Dunglish is not limited to the sports industry of course. Here are some other good examples of Dunglish that I found on Wikipedia:
“The Dutch are a nation of undertakers.”
“Undertaker” is a literal translation from the Dutch word “ondernemer”, i.e. someone who “undertakes”. The correct English word for this would be entrepreneur. The word is a so-called false friend.
“I fuck horses.”
This was reportedly said by a Dutch minister of Foreign Affairs when he was asked about his hobbies during a visit to John F. Kennedy. He meant to say that he breeds horses, which would be “fok” in Dutch.
“This college goes over ramps.”
This very literal translation of the Dutch sentence “Dit college gaat over rampen” (“This lecture is about disasters”) clearly shows that Dunglish speakers not only mistranslate words, but are also likely to use Dutch syntax and grammar.
“Now my clog breaks.”
While Google Translate translation of the Dutch idiom “Nu breekt mijn klomp”, is technically correct, it’s extremely unlikely that whoever said it actually has a broken wooden shoe. It simply means that someone is very surprised.
In the past, online translation services like AltaVista’s Babel Fish could be misused to convert Dutch to Dunglish.
Unfortunately, most online translators are pretty good nowadays. Google Translate, Microsoft’s translator, and Yandex Translate all work very well, even when asked to translate nonsensical compound words like “regenboogeenhoorntjesrugtasvergunningsaanvraag” (“rainbow unicorn backpack permit application”) or common idioms like “Maak dat de kat wijs” (“Tell that to the cat”).
This is why I built my own translation service: Stonecoal. Not only does can translate Dutch text to English poorly, it can also read the translated text aloud… poorly.
You can check it out by going to stonecoal.chuniversiteit.nl.
Stonecoal’s back end is reasonably straightforward. User input is sent through a pipeline that consists of three steps: tokenisation, translation, and phonemisation. I’ll discuss these three steps in more detail below.
Stonecoal is a text-based translation service: you send it some text that is written in Dutch and Stonecoal returns a translated version of that text.
Humans can easily see which parts of a text should be translated and , but all a computer sees is one big-ass string.
Before we can translate anything, we therefore first need to tokenise a user’s
text input. Simply put, the tokenisation process converts the text into a list of
tokens, which consist of punctuation, words, and other word-like character sequences.
It’s a bit more complicated than a simple
split() on spaces and punctuation
characters, but I won’t bore you with the details
Additionally, we try to determine where sentences start and end, the of each token in a sentence, and which tokens represent names. This makes it easier for us to find the right translations (or at the very least makes it more likely that we translate words “correctly”).
Once we have a list of tokens, we can start translating stuff!
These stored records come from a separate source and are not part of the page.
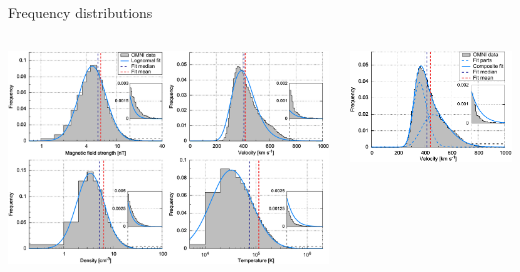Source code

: \begin{frame}[plain,c]{Frequency distributions}{}
	\begin{columns}[c]	%
	
		\hspace*{-21pt}
		\includegraphics[width=1.1\textwidth]{../figures_paper/histogram_fits_4_a_zoom_paper_pdfplot.pdf}

	
		\hspace*{-10pt}
		\includegraphics[width=1.2\textwidth]{../figures_paper/histogram_fits_V_a_zoom_dbl_paper_pdfplot.pdf}

	\end{columns}
	\vspace*{\fill} \hfill \hyperlink{lognormal_distribution}{}
\end{frame}
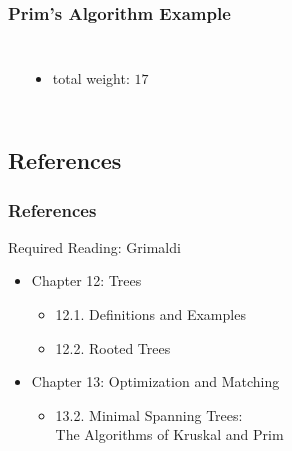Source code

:\documentclass[dvipsnames]{beamer}
\begin{document}
\begin{frame}
  \frametitle{Prim's Algorithm Example}

  \begin{example}[$7 \nless 7$]
    \begin{columns}
      \begin{center}
      \end{center}

      \begin{itemize}
        \item total weight: $17$
      \end{itemize}
    \end{columns}
  \end{example}
\end{frame}

\subsection*{References}

\begin{frame}
  \frametitle{References}

  \begin{block}{Required Reading: Grimaldi}
    \begin{itemize}
      \item Chapter 12: Trees
      \begin{itemize}
        \item 12.1. \alert{Definitions and Examples}
        \item 12.2. \alert{Rooted Trees}
      \end{itemize}

      \item Chapter 13: Optimization and Matching
      \begin{itemize}
        \item 13.2. \alert{Minimal Spanning Trees:\\
                           The Algorithms of Kruskal and Prim}
      \end{itemize}
    \end{itemize}
  \end{block}
\end{frame}
\end{document}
Implementing translators from scratch is normally a pretty hard problem, but fortunately for us we don’t really have to care about boring things like semantics, idioms, and word order. All we have to do is translate each word individually.
We do this by running each token through three word translators, which basically act as dumb dictionaries.
The first translator handles all the simple cases. This includes untranslatable tokens like punctuation, whitespace, and numbers, but also words that occur very often or are often mistranslated in undesirable ways.
Any token that cannot be handled by that first translator is handled by our main translator, which uses .
At this point every token should have been translated, because Google’s API will always return results, even for nonsensical words like “sdgsdg”. But if it ever fails, a “no-op” translator simply .
Translating Dutch sentences into broken English is mildly amusing. But what really makes it funny is hearing that broken English.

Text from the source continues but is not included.